Hydrogen is likely to influence the geography of energy trade, further regionalising energy relations. With the costs of renewable energy falling, but those of transporting hydrogen high, the emerging geopolitical map is likely to show growing regionalisation in energy relations. Renewables can be deployed in every country, and renewable electricity can be exported to neighbouring countries via transmission cables. In addition, hydrogen can facilitate transport of the energy renewables produce over longer distances via pipelines and shipping, thus unlocking untapped renewable resources in remote locations. Some existing natural gas pipelines, with technical modification, could be repurposed to carry hydrogen.

Countries with an abundance of low-cost renewable power could become producers of green hydrogen, with commensurate geoeconomic and geopolitical consequences. Green hydrogen could be most economical in locations that have the optimal combination of abundant renewable resources, space for solar or wind farms, and access to water, along with the capability to export to large demand centres. New power nodes could arise in places that exploit these factors to become centres of hydrogen production and use.

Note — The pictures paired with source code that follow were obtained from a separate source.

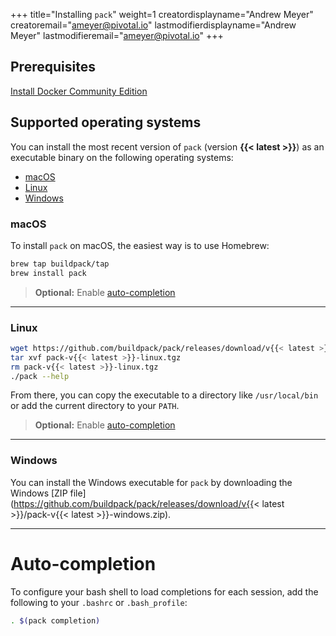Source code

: +++
title="Installing `pack`"
weight=1
creatordisplayname="Andrew Meyer"
creatoremail="ameyer@pivotal.io"
lastmodifierdisplayname="Andrew Meyer"
lastmodifieremail="ameyer@pivotal.io"
+++

## Prerequisites
<a href="https://store.docker.com/search?type=edition&offering=community" class="download-button button icon-button bg-blue">Install Docker Community Edition</a>


## Supported operating systems
You can install the most recent version of `pack` (version **{{< latest >}}**) as an executable binary on the following operating systems:

* [macOS](#macos)
* [Linux](#linux)
* [Windows](#windows)

### macOS

To install `pack` on macOS, the easiest way is to use Homebrew:

```bash
brew tap buildpack/tap
brew install pack
```

> **Optional:** Enable [auto-completion](#auto-completion)

<hr/>

### Linux

```bash
wget https://github.com/buildpack/pack/releases/download/v{{< latest >}}/pack-v{{< latest >}}-linux.tgz
tar xvf pack-v{{< latest >}}-linux.tgz
rm pack-v{{< latest >}}-linux.tgz
./pack --help
```

From there, you can copy the executable to a directory like `/usr/local/bin` or add the current directory to your `PATH`.

> **Optional:** Enable [auto-completion](#auto-completion)

<hr/>

### Windows

You can install the Windows executable for `pack` by downloading the Windows [ZIP file](https://github.com/buildpack/pack/releases/download/v{{< latest >}}/pack-v{{< latest >}}-windows.zip).

<hr/>

# Auto-completion

To configure your bash shell to load completions for each session, add the following to your `.bashrc` or `.bash_profile`:

```bash 
. $(pack completion)
```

The hydrogen business will be more competitive and less lucrative than oil and gas. Clean hydrogen will not generate returns comparable to those of oil and gas today. Hydrogen is a conversion, not an extraction business, and has the potential to be produced competitively in many places. This will limit the possibilities of capturing economic rents akin to those generated by fossil fuels, which today account for some 2% of global GDP. Moreover, as the costs of green hydrogen fall, new and diverse participants will enter the market, making hydrogen even more competitive.

Hydrogen trade and investment flows will spawn new patterns of interdependence and bring shifts in bilateral relations. A fast-growing array of bilateral deals indicates that these will be different from the hydrocarbon-based energy relationships of the 20th century. More than 30 countries and regions have hydrogen strategies that include import or export plans, indicating that cross-border hydrogen trade is set to grow considerably. Countries that have not traditionally traded energy are establishing bilateral relations centering on hydrogen-related technologies and molecules. As economic ties between countries change, so might their political dynamics.

Hydrogen diplomacy is becoming a standard fixture of economic diplomacy in several countries. Access to hydrogen is often seen as an element of energy security, and overall national resilience, particularly for industries where other solutions are not feasible or uneconomical. Some countries that expect to be importers are already engaged in dedicated hydrogen diplomacy. Germany and Japan have been trailblazers, but other countries are following close behind them. Potential exporters are deploying similar strategies, with many including hydrogen – green hydrogen in particular – at the highest levels of their diplomacy.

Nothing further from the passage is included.